See below for a simple example.

import numpy as np
import tensorflow as tf
import cvnn.layers

n_samples = 10000
data_shape = (n_samples, 128, 256, 2)
input_shape = data_shape[1:]

data = np.csingle(np.random.rand(*data_shape) + 1j*np.random.rand(*data_shape))
labels = np.float32(np.random.rand(n_samples))

use_bias = True # True increases train time by a factor 2-3

model = tf.keras.models.Sequential([
    cvnn.layers.ComplexInput(input_shape=input_shape, dtype=np.complex64),
    cvnn.layers.ComplexConv2D(8, (5, 5), activation='cart_relu', use_bias=use_bias),
    cvnn.layers.ComplexFlatten(),
    cvnn.layers.ComplexDense(1, activation='convert_to_real_with_abs')
])

print("Total size: {} MB".format((data.nbytes+labels.nbytes)/1_000_000))

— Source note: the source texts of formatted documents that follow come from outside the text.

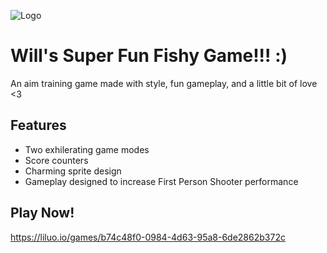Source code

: 
![Logo](https://codehs.com/uploads/95806d490cc4dc99516794d852b5b25d)


# Will's Super Fun Fishy Game!!! :)

An aim training game made with style, fun gameplay, and a little bit of love <3


## Features

- Two exhilerating game modes
- Score counters
- Charming sprite design
- Gameplay designed to increase First Person Shooter performance


## Play Now!

https://liluo.io/games/b74c48f0-0984-4d63-95a8-6de2862b372c

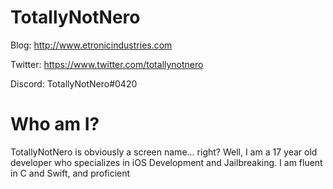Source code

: # TotallyNotNero
Blog: http://www.etronicindustries.com

Twitter: https://www.twitter.com/totallynotnero

Discord: TotallyNotNero#0420

# Who am I?
TotallyNotNero is obviously a screen name... right? Well, I am a 17 year old developer who specializes in iOS Development and Jailbreaking. I am fluent in C and Swift, and proficient
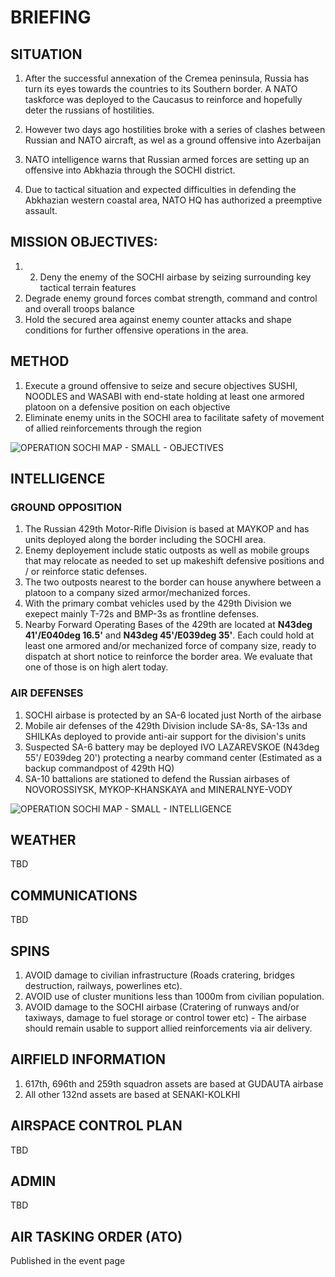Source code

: # BRIEFING

## SITUATION
1) After the successful annexation of the Cremea peninsula, Russia has turn its eyes towards the countries to its Southern border. 
A NATO taskforce was deployed to the Caucasus to reinforce and hopefully deter the russians of hostilities.

2) However two days ago hostilities broke with a series of clashes between Russian and NATO aircraft, as wel as a ground offensive into Azerbaijan

3) NATO intelligence warns that Russian armed forces are setting up an offensive into Abkhazia through the SOCHI district.
4) Due to tactical situation and expected difficulties in defending the Abkhazian western coastal area, NATO HQ has authorized a preemptive assault.

## MISSION OBJECTIVES:
1) 2) Deny the enemy of the SOCHI airbase by seizing surrounding key tactical terrain features
3) Degrade enemy ground forces combat strength, command and control and overall troops balance
4) Hold the secured area against enemy counter attacks and shape conditions for further offensive operations in the area.

## METHOD
1) Execute a ground offensive to seize and secure objectives SUSHI, NOODLES and WASABI with end-state holding at least one armored platoon on a defensive position on each objective
2) Eliminate enemy units in the SOCHI area to facilitate safety of movement of allied reinforcements through the region

![OPERATION SOCHI MAP - SMALL - OBJECTIVES](https://user-images.githubusercontent.com/42184209/119199899-92750200-ba94-11eb-913a-0049452451fe.png)

## INTELLIGENCE
### GROUND OPPOSITION
1) The Russian 429th Motor-Rifle Division is based at MAYKOP and has units deployed along the border including the SOCHI area.
2) Enemy deployement include static outposts as well as mobile groups that may relocate as needed to set up makeshift defensive positions and / or reinforce static defenses.
3) The two outposts nearest to the border can house anywhere between a platoon to a company sized armor/mechanized forces.
4) With the primary combat vehicles used by the 429th Division we exepect mainly T-72s and BMP-3s as frontline defenses.
5) Nearby Forward Operating Bases of the 429th are located at **N43deg 41'/E040deg 16.5'** and **N43deg 45'/E039deg 35'**. Each could hold at least one armored and/or mechanized force of company size, ready to dispatch at short notice to reinforce the border area. We evaluate that one of those is on high alert today.

### AIR DEFENSES
1) SOCHI airbase is protected by an SA-6 located just North of the airbase
2) Mobile air defenses of the 429th Division include SA-8s, SA-13s and SHILKAs deployed to provide anti-air support for the division's units
3) Suspected SA-6 battery may be deployed IVO LAZAREVSKOE (N43deg 55'/ E039deg 20') protecting a nearby command center (Estimated as a backup commandpost of 429th HQ) 
4) SA-10 battalions are stationed to defend the Russian airbases of NOVOROSSIYSK, MYKOP-KHANSKAYA and MINERALNYE-VODY

![OPERATION SOCHI MAP - SMALL - INTELLIGENCE](https://user-images.githubusercontent.com/42184209/119199921-9acd3d00-ba94-11eb-83b3-f62ec8361d78.png)



## WEATHER
TBD

## COMMUNICATIONS
TBD

## SPINS
1) AVOID damage to civilian infrastructure (Roads cratering, bridges destruction, railways, powerlines etc).
2) AVOID use of cluster munitions less than 1000m from civilian population.
3) AVOID damage to the SOCHI airbase (Cratering of runways and/or taxiways, damage to fuel storage or control tower etc) - The airbase should remain usable to support allied reinforcements via air delivery. 

## AIRFIELD INFORMATION
1) 617th, 696th and 259th squadron assets are based at GUDAUTA airbase
2) All other 132nd assets are based at SENAKI-KOLKHI

## AIRSPACE CONTROL PLAN
TBD

## ADMIN
TBD

## AIR TASKING ORDER (ATO)
Published in the event page
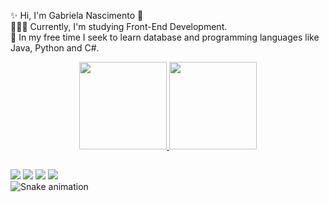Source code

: ✨ Hi, I'm Gabriela Nascimento 👋<br>
👩🏻‍💻 Currently, I'm studying Front-End Development.<br>
👾 In my free time I seek to learn database and programming languages like Java, Python and C#.

<div align="center">
  <a href="https://github.com/gabrielatld1">
  <img height="140em" src="https://github-readme-stats.vercel.app/api?username=gabrielatld1&show_icons=true&theme=synthwave&include_all_commits=true&count_private=true"/>
  <img height="140em" src="https://github-readme-stats.vercel.app/api/top-langs/?username=gabrielatld1&layout=compact&langs_count=7&theme=synthwave"/>
</div>
  
  ##
  
  <div>
  <a href="https://instagram.com/gah.nascimento" target="_blank"><img src="https://img.shields.io/badge/-Instagram-%23E4405F?style=for-the-badge&logo=instagram&logoColor=white" target="_blank"></a>
 <a href="https://discord.gg/gabrielatld" target="_blank"><img src="https://img.shields.io/badge/Discord-7289DA?style=for-the-badge&logo=discord&logoColor=white" target="_blank"></a> 
  <a href = "mailto:gabrielatld1@gmail.com"><img src="https://img.shields.io/badge/-Gmail-%23333?style=for-the-badge&logo=gmail&logoColor=white" target="_blank"></a>
  <a href="https://www.linkedin.com/in/gabrielatld1" target="_blank"><img src="https://img.shields.io/badge/-LinkedIn-%230077B5?style=for-the-badge&logo=linkedin&logoColor=white" target="_blank"></a> 
  </div

 ![Snake animation](https://github.com/gabrielatld1/gabrielatld1/blob/output/github-contribution-grid-snake.svg)
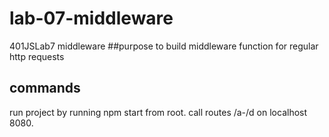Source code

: # lab-07-middleware
401JSLab7 middleware
##purpose
to build middleware function for regular http requests

## commands
run project by running npm start from root.
call routes /a-/d on localhost 8080.
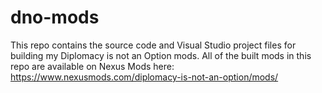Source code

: # dno-mods
This repo contains the source code and Visual Studio project files for building my Diplomacy is not an Option mods.  All of the built mods in this repo are available on Nexus Mods here: https://www.nexusmods.com/diplomacy-is-not-an-option/mods/
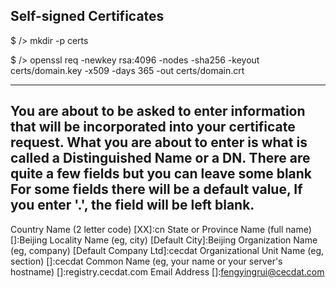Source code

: ## Self-signed Certificates

$ /> mkdir -p certs

$ /> openssl req -newkey rsa:4096 -nodes -sha256 -keyout certs/domain.key -x509 -days 365 -out certs/domain.crt

-----
You are about to be asked to enter information that will be incorporated
into your certificate request.
What you are about to enter is what is called a Distinguished Name or a DN.
There are quite a few fields but you can leave some blank
For some fields there will be a default value,
If you enter '.', the field will be left blank.
-----
Country Name (2 letter code) [XX]:cn
State or Province Name (full name) []:Beijing
Locality Name (eg, city) [Default City]:Beijing
Organization Name (eg, company) [Default Company Ltd]:cecdat
Organizational Unit Name (eg, section) []:cecdat
Common Name (eg, your name or your server's hostname) []:registry.cecdat.com
Email Address []:fengyingrui@cecdat.com
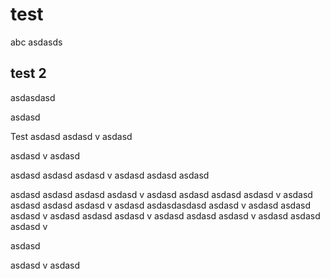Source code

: # test
abc
asdasds

## test 2
asdasdasd

asdasd

Test
asdasd
asdasd
v
asdasd

asdasd
v
asdasd


asdasd
asdasd
asdasd
v
asdasd
asdasd
asdasd

asdasd
asdasd
asdasd
asdasd
v
asdasd
asdasd
asdasd
asdasd
v
asdasd
asdasd
asdasd
asdasd
v
asdasd
asdasdasdasd
asdasd
v
asdasd
asdasd
asdasd
v
asdasd
asdasd
asdasd
v
asdasd
asdasd
asdasd
v
asdasd
asdasd
asdasd
v

asdasd

asdasd
v
asdasd

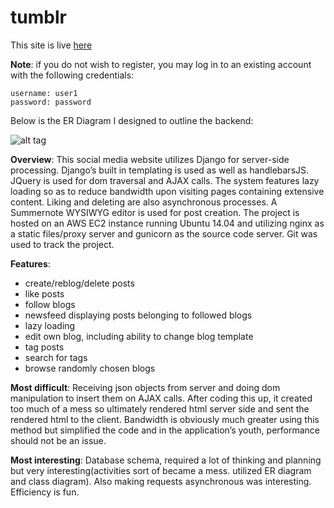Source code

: # tumblr

This site is live [here](http://ec2-52-26-168-116.us-west-2.compute.amazonaws.com/)

**Note**: if you do not wish to register, you may log in to an existing account with the following credentials:
 
    username: user1
    password: password

Below is the ER Diagram I designed to outline the backend:

![alt tag](http://s22.postimg.org/epp33vo69/Tumblr_ER_Diagram_Idea_2_2.png)

**Overview**: This social media website utilizes Django for server-side processing. Django’s built in templating is used as well as handlebarsJS. JQuery is used for dom traversal and AJAX calls. The system features lazy loading so as to reduce bandwidth upon visiting pages containing extensive content. Liking and deleting are also asynchronous processes. A Summernote WYSIWYG editor is used for post creation. The project is hosted on an AWS EC2 instance running Ubuntu 14.04 and utilizing nginx as a static files/proxy server and gunicorn as the source code server. Git was used to track the project.

**Features**:
* create/reblog/delete posts
* like posts
* follow blogs
* newsfeed displaying posts belonging to followed blogs
* lazy loading
* edit own blog, including ability to change blog template
* tag posts
* search for tags
* browse randomly chosen blogs

**Most difficult**: Receiving json objects from server and doing dom manipulation to insert them on AJAX calls. After coding this up, it created too much of a mess so ultimately rendered html server side and sent the rendered html to the client. Bandwidth is obviously much greater using this method but simplified the code and in the application’s youth, performance should not be an issue.

**Most interesting**: Database schema, required a lot of thinking and planning but very interesting(activities sort of became a mess. utilized ER diagram and class diagram). Also making requests asynchronous was interesting. Efficiency is fun. 
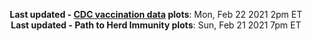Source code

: <p align="center">
    <b>Last updated - <a href="https://covid.cdc.gov/covid-data-tracker/#vaccinations" target="_blank">CDC vaccination data</a> plots</b>: Mon, Feb 22 2021 2pm ET<br>
    <b>Last updated - Path to Herd Immunity plots</b>: Sun, Feb 21 2021 7pm ET
    </p>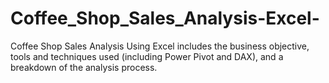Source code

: # Coffee_Shop_Sales_Analysis-Excel-
Coffee Shop Sales Analysis Using Excel includes the business objective, tools and techniques used (including Power Pivot and DAX), and a breakdown of the analysis process.
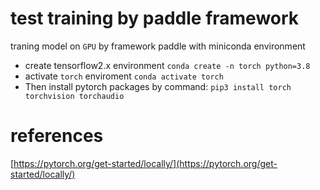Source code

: # test training by paddle framework

traning model on `GPU` by framework paddle with miniconda environment

- create tensorflow2.x environment `conda create -n torch python=3.8`
- activate `torch` enviroment `conda activate torch`
- Then install pytorch packages by command: `pip3 install torch torchvision torchaudio`

# references

[https://pytorch.org/get-started/locally/](https://pytorch.org/get-started/locally/)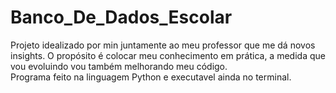 # Banco_De_Dados_Escolar
Projeto idealizado por min juntamente ao meu professor que me dá novos insights. O propósito é colocar meu conhecimento em prática, a medida que vou evoluindo vou também melhorando meu código. <br>
Programa feito na linguagem Python e executavel ainda no terminal.
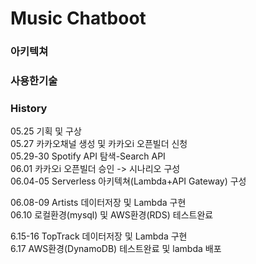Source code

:# Music Chatboot

### 아키텍쳐

### 사용한기술 

### History
05.25 기획 및 구상 <br>
05.27 카카오채널 생성 및 카카오i 오픈빌더 신청 <br>
05.29-30 Spotify API 탐색-Search API <br>
06.01 카카오i 오픈빌더 승인 -> 시나리오 구성 <br>
06.04-05 Serverless 아키텍쳐(Lambda+API Gateway) 구성 <br>

06.08-09 Artists 데이터저장 및 Lambda 구현 <br>
06.10 로컬환경(mysql) 및 AWS환경(RDS) 테스트완료 <br>

6.15-16 TopTrack 데이터저장 및 Lambda 구현 <br>
6.17 AWS환경(DynamoDB) 테스트완료 및 lambda 배포 <br>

model.compile(optimizer=tf.optimizers.Adam(learning_rate=1e-04), loss='mean_squared_error', metrics=[tf.keras.metrics.RootMeanSquaredError()])

model.summary()

model.fit(data, labels, epochs=5, verbose=2)
NEGU93 commented 1 year ago

Hello @osannolik, and thank you for the bug report.

This is an interesting insight. I was not expecting this to happen. Here is how the bias is added. Indeed it seems like too much code for something so simple. I also could optimize conv2D using gauss trick to do 3 convolutions instead of 4.

Due to the holidays, I won't sit with this right now. I might fix it in January, If you want, I invite you to also do a pull request if you need it ASAP.

osannolik commented 1 year ago

It would be nice to have it fixed as it is a pretty good optimization that would benefit more or less all users of ComplexConv2D. Not sure if I have the time to fix it myself in the near future unfortunately.

Lunariz commented 1 year ago

Any updates on this? I recently started using ComplexConv2D and saw my training time slow down by a factor of 3~4.

I haven't tried enabling or disabling the bias specifically, but I can give that a try to see if that is the cause.

NEGU93 commented 1 year ago

Are you using batch norm? That is the main speed issue with my library.

Lunariz commented 1 year ago

No, I'm not using any batch norm or layer norm at all!

NEGU93 commented 1 year ago

Unfortunately, I now work a full time engineer and no longer have time to keep developing/upgrading this library. I am sorry for those users but I don't think this feature is coming in the near future.

NEGU93 commented 1 year ago

I've been told that dividing by just the norm of the complex value would be good enough and it's quite fast to compute. I will leave it as an option in this issue.